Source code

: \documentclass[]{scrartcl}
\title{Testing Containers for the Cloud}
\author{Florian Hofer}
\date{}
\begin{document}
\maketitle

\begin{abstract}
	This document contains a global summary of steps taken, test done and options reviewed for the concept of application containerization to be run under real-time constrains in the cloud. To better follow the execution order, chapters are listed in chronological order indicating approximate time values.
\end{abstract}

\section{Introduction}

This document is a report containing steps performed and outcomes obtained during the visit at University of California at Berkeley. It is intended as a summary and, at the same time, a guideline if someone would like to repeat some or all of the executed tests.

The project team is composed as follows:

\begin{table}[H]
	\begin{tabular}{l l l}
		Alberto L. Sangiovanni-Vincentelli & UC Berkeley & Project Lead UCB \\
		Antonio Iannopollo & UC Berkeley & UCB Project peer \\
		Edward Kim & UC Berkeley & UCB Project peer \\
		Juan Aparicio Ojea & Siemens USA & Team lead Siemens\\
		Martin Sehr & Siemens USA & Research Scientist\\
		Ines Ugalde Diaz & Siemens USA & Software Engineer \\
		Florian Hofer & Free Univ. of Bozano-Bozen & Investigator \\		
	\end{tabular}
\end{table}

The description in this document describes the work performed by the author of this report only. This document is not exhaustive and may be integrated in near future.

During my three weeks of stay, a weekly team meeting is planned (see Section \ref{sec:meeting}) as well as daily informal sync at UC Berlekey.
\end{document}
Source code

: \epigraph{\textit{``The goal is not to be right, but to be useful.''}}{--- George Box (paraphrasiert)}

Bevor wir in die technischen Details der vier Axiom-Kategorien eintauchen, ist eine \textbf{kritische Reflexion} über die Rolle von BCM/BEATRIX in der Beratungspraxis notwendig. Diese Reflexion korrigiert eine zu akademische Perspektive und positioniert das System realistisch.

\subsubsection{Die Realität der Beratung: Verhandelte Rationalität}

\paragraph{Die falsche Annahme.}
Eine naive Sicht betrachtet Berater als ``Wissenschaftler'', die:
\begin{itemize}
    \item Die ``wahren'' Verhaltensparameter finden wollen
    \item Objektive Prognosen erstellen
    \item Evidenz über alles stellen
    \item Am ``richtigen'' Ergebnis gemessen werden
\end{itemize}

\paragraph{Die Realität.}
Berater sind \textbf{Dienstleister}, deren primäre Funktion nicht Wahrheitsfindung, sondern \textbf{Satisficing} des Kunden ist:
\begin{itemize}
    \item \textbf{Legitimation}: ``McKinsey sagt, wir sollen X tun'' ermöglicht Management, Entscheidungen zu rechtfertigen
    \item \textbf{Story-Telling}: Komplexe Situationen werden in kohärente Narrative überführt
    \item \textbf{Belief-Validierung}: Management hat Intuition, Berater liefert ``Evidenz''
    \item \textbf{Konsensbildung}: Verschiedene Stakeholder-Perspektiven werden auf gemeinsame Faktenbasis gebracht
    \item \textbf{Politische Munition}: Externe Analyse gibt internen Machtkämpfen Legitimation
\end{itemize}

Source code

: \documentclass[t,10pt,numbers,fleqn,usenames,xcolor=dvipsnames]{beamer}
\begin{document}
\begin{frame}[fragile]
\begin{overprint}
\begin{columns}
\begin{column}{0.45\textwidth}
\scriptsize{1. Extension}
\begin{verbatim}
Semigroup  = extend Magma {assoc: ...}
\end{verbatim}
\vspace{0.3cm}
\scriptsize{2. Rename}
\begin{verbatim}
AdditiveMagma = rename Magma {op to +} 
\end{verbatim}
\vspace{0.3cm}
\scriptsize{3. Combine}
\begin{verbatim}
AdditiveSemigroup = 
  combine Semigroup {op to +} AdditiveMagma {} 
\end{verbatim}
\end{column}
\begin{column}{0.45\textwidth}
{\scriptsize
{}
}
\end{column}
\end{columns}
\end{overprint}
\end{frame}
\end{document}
★ ★ ★ ★
■ WORK INSTRUCTIONS
Say how many lines of the data hold the string "report". Reply with the number alone.

■ TASK RESULT
2